Por Alejandra Dandan
¿Cómo operaron las relaciones de poder desde la perspectiva de género
entre los genocidas? ¿Por qué no se habló de la violencia sexual en los
casos tomados por el Nunca Más y durante el Juicio a las Juntas? ¿Por
qué la Justicia no lo tomó como delito específico? Algunas de esas
preguntas integraron el debate que abrió la proyección del documental
Lesa Humanidad, presentado por un grupo de mujeres cordobesas,
militantes de los ’70, que exige que la violencia sexual del terrorismo
de Estado sea considerada una violación a los derechos humanos. La
proyección realizada en la ex Escuela Mecánica de la Armada condensó en
pocas horas una discusión que atraviesa a quienes estuvieron dentro y
fuera de los centros clandestinos, un debate que intenta buscar
diferencias ante una dictadura que homogeneizó a las víctimas.
El documental producido por un colectivo de mujeres cordobesas entre
septiembre de 2009 y marzo de 2011 está estructurado en bloques
articulados por la voz de Liliana Herrero: cuatro mujeres subrayan en
sus relatos formas y efectos específicos de la violencia sexual durante
el terrorismo de Estado. Violaciones. Abusos. Con todas las palabras,
hasta alcanzar lo insoportable. Intentan dar cuenta de lo que no se
dijo. Pero ese camino está antecedido por los relatos de sus historias
desde una perspectiva novedosa porque ya no sólo son ellas las que se
pronuncian como militantes, sino que releen en clave de trayectorias
políticas las vidas de sus padres, del país, de la familia que
intentaron construir.
Violencia en debate
“El documental fue abordado como una herramienta de reflexión
militante a partir de un nuevo marco de escucha en esta nueva etapa”,
indicó Dinora Gebennini, coordinadora del Programa Violencia de Género
en Contextos Represivos. “Pero cuando intentamos abordar esto –aclaró–
nos preguntaron si no estábamos revictimizando, nos decían que no hay
que volver a poner a las víctimas en ese lugar, que es un momento
traumático, nos preguntaron si teníamos psicólogos y montones de cosas
que tendieron a quitarnos la posibilidad de hacerlo.”

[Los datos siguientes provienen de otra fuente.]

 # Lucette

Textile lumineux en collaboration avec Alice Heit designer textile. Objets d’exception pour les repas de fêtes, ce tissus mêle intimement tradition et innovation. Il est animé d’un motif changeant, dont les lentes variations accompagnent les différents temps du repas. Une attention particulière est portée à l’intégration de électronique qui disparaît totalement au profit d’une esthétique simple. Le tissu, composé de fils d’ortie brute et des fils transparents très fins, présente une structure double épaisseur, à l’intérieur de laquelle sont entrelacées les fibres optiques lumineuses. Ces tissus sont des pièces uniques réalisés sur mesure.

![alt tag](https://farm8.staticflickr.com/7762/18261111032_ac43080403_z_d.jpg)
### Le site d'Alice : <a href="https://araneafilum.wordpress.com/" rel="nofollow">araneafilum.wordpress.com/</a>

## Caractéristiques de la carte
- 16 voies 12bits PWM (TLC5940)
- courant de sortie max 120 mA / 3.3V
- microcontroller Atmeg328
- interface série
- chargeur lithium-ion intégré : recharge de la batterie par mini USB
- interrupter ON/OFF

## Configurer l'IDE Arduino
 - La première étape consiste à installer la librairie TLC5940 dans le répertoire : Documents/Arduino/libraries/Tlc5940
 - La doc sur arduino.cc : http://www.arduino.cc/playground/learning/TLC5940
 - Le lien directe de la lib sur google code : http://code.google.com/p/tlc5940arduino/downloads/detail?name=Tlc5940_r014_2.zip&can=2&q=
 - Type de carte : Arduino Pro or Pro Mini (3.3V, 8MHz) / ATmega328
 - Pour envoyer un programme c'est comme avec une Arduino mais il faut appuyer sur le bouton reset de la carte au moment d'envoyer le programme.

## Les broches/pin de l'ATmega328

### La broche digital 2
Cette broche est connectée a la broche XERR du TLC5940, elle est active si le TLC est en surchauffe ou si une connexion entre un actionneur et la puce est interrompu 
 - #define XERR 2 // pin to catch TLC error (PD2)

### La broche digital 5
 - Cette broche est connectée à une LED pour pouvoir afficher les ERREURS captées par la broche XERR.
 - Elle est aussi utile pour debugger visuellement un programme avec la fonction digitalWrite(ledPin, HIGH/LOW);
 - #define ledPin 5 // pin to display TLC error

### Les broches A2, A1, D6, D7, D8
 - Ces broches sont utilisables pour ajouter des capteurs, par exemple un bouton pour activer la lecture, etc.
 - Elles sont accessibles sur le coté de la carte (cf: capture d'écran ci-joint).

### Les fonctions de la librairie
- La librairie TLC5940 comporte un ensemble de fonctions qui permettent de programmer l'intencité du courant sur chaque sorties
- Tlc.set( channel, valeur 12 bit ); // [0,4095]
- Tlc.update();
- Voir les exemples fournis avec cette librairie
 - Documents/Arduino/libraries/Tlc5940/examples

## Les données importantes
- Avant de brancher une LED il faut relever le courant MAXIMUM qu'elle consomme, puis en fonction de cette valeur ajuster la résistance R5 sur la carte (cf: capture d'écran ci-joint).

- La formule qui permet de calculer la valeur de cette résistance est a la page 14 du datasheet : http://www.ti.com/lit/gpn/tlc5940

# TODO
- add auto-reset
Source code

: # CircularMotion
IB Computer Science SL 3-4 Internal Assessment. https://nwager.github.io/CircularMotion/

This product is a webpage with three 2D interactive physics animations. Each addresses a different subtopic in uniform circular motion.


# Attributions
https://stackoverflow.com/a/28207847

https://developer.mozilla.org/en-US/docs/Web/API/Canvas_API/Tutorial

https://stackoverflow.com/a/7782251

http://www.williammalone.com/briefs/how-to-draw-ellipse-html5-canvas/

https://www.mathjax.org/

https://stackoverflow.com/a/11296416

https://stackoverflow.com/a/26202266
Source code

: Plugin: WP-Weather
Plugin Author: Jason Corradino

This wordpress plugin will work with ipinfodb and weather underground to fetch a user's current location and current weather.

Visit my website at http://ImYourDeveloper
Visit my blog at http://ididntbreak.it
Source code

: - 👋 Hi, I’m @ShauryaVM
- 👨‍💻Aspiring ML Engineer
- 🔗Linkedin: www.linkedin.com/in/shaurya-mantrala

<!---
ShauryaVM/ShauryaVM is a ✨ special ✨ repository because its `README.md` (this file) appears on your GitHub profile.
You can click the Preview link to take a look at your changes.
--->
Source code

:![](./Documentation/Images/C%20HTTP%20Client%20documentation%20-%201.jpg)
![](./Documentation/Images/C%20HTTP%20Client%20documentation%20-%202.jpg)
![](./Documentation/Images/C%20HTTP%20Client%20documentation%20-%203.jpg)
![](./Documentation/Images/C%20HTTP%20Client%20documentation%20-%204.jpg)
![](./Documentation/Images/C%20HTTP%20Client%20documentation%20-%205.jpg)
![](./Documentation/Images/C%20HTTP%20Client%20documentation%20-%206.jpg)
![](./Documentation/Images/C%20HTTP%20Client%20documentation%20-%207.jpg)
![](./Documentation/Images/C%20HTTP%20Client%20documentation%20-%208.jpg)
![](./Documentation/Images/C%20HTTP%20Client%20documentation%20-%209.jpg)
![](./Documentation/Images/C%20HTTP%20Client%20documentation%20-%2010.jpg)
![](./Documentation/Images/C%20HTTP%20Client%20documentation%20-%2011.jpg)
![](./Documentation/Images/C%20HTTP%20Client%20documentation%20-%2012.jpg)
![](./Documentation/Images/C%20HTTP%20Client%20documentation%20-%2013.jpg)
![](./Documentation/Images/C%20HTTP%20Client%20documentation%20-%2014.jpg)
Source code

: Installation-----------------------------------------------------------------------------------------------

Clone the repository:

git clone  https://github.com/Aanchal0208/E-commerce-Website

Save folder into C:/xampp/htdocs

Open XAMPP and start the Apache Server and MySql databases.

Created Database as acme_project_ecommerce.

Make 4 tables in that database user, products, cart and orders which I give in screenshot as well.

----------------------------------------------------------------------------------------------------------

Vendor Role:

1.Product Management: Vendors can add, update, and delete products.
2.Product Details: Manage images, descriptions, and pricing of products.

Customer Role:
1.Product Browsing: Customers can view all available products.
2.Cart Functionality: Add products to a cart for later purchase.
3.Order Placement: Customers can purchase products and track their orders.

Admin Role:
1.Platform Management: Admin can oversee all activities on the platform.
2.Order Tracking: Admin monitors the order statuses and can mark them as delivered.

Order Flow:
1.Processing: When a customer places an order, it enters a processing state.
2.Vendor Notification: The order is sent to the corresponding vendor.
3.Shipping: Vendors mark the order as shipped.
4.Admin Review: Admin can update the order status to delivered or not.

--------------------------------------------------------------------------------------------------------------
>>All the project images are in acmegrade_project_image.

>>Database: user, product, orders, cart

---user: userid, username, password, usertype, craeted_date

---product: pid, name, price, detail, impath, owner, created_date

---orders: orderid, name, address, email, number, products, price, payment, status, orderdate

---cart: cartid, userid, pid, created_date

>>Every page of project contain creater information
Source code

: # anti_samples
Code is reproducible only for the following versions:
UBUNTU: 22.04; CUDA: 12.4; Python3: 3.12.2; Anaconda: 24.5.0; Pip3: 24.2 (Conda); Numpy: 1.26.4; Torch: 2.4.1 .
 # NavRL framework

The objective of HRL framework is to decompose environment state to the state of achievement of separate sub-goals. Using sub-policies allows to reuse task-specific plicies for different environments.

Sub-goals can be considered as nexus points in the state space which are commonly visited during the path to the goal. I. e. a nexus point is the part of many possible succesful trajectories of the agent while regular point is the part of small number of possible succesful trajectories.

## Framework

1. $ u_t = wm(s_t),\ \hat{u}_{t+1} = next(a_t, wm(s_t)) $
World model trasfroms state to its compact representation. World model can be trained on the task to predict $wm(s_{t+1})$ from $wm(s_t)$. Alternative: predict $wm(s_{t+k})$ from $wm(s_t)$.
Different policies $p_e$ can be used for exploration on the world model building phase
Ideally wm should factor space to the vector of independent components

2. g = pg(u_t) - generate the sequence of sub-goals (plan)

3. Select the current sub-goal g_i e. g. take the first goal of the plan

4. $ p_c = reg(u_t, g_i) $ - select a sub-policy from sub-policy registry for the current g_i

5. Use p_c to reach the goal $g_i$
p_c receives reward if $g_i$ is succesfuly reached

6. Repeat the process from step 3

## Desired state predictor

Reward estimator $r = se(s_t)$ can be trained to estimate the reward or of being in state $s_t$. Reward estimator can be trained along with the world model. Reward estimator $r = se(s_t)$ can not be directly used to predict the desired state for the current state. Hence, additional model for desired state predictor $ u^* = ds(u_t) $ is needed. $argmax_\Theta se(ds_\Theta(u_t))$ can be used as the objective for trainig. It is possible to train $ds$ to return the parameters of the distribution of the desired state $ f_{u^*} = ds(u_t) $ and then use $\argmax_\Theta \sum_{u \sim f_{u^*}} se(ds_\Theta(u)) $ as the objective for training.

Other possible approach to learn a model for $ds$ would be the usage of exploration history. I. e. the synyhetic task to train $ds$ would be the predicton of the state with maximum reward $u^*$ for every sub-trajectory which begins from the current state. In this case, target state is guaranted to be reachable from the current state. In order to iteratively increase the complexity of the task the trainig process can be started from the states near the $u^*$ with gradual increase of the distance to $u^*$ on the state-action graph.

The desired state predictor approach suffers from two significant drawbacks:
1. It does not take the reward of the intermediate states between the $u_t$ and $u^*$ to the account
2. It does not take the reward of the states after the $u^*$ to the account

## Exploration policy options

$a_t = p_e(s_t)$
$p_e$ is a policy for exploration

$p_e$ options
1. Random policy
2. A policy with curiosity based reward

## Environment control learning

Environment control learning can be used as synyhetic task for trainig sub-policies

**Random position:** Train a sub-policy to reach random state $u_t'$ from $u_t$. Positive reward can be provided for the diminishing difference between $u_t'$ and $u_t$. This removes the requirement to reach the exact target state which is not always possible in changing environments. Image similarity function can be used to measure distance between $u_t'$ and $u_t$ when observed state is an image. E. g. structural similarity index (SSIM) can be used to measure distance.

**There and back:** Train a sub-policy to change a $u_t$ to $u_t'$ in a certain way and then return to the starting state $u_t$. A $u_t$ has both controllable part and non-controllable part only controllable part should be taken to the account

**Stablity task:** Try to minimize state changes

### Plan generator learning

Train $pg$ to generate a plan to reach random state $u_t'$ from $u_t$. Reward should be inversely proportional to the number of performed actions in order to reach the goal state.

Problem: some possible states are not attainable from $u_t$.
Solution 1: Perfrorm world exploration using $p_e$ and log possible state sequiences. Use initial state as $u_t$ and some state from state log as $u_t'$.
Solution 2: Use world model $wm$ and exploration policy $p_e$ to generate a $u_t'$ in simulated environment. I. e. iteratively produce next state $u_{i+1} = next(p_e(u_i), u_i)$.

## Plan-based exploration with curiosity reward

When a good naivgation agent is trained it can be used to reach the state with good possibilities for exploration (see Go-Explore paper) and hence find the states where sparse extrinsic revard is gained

Las discusiones sobre la violencia sexual bajo la represión aparecen
hace tiempo. En las salas de audiencias de los juicios orales de lesa
humanidad los organismos de derechos humanos y sobrevivientes que
declaran en todo el país reclaman en muchos casos que la Justicia la
considere como delito autónomo y de lesa humanidad. Hasta ahora la
batalla jurídica obtuvo resultados importantes, pero aislados. Un fallo
en Mar del Plata y otro en Tucumán. Semanas atrás, el juez Sergio Torres
a cargo de la causa ESMA abrió por primera vez una causa con el acuerdo
de las querellas a nombre de las víctimas, sobrevivientes y
desaparecidas. Las diferencias aparecen no sólo en la Justicia, sino
entre académicos e incluso las y los sobrevivientes.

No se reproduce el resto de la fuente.